企業が消費税として実際に納税する金額は、売上にかかる消費税額から、仕入代金などにかかる消費税額を控除した金額であることは、「04.消費税の納付額の計算方法と課税形式」で述べたとおりです。
そして、この仕入代金などにかかる消費税額を控除することを、仕入税額控除と呼ぶことも説明しました。
注意点としては、消費税法では商品の仕入だけでなく、諸経費の支払や設備の購入なども「仕入」と呼ぶのでしたね。そして、消費税が課税される仕入のことを、課税仕入と呼びます。

仕入税額控除のできる取引(課税仕入)とは

ここで、仕入税額控除のできる取引、つまり課税仕入の定義を確認しておきたいと思います。
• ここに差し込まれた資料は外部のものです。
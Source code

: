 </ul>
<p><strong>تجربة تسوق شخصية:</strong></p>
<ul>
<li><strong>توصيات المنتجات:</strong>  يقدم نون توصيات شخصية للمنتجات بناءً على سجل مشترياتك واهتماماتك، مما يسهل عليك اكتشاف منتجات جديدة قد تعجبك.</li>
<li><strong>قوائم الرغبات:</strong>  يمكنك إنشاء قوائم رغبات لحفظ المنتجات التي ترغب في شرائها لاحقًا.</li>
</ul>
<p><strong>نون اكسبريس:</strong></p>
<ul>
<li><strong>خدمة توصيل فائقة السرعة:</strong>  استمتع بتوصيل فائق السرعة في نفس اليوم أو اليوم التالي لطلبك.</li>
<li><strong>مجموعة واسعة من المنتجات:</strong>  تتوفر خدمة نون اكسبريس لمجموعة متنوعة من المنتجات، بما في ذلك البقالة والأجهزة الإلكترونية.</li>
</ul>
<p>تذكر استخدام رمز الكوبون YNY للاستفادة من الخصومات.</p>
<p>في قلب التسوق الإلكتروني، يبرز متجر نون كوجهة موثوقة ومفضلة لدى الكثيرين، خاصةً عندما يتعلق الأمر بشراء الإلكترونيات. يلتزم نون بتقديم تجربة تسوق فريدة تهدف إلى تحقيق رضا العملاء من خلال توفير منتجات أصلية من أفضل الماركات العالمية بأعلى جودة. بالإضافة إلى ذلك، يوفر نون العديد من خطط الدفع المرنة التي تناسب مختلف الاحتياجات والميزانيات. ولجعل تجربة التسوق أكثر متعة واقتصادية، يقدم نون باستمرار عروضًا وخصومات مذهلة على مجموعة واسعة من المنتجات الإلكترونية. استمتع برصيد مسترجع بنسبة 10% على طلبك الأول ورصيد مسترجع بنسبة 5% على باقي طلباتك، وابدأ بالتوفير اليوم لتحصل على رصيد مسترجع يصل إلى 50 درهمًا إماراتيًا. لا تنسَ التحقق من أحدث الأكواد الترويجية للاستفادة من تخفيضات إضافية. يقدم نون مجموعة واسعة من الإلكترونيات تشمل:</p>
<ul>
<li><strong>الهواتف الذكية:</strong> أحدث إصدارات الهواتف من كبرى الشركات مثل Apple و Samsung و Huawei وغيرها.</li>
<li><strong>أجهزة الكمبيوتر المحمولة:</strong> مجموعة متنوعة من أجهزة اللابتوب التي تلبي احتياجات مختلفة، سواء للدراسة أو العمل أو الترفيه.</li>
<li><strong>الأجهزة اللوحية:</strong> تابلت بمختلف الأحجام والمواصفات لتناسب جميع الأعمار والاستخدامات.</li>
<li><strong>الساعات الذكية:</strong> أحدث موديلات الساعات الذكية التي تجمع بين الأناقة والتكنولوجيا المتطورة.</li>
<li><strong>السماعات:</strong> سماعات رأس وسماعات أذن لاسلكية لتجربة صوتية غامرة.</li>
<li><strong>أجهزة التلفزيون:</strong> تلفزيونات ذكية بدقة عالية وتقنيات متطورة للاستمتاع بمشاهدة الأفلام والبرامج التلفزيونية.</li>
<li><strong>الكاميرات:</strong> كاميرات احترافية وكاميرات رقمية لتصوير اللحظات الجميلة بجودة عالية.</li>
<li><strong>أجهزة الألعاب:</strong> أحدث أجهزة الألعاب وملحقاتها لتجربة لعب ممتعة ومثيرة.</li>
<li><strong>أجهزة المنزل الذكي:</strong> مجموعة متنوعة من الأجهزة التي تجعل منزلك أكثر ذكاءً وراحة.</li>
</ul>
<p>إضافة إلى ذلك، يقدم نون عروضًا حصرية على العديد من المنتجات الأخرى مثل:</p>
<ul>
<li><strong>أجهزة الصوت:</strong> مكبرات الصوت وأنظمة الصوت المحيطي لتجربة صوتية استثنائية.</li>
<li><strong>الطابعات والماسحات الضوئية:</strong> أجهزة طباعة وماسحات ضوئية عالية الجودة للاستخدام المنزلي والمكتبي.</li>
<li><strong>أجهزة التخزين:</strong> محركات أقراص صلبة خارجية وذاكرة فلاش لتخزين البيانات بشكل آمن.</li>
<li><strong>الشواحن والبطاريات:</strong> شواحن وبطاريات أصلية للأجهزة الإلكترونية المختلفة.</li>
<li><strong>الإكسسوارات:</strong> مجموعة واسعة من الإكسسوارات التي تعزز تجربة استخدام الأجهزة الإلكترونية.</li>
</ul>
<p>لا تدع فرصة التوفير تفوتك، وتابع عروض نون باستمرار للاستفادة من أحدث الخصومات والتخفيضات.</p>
「課税仕入とは、事業者が、事業として他の者(※1)から資産を譲り受け、もしくは借り受け、または役務の提供(※2)を受けること(※3)をいう」

(※1) 他の者には、課税事業者だけでなく、免税事業者や消費者も含まれる
(※2) 給与等を対価とする役務の提供は除かれる
(※3) 仮に、他の者が事業としてその資産を譲り渡し、もしくは貸し付け、またはその役務の提供をしたとした場合に課税資産の譲渡等に該当することとなるもので、輸出免税等により消費税が免除されるもの以外のものに限る

注釈の(※1)を見てわかるように、課税仕入であるかどうかは、他の者の属性に依らず、取引のみに着目して判断すればよいというわけです。
そして、「他の者の属性によらず」というのは、(※3)に記載されているように「仮に、他の者が事業として」行ったと仮定すれば良いということです。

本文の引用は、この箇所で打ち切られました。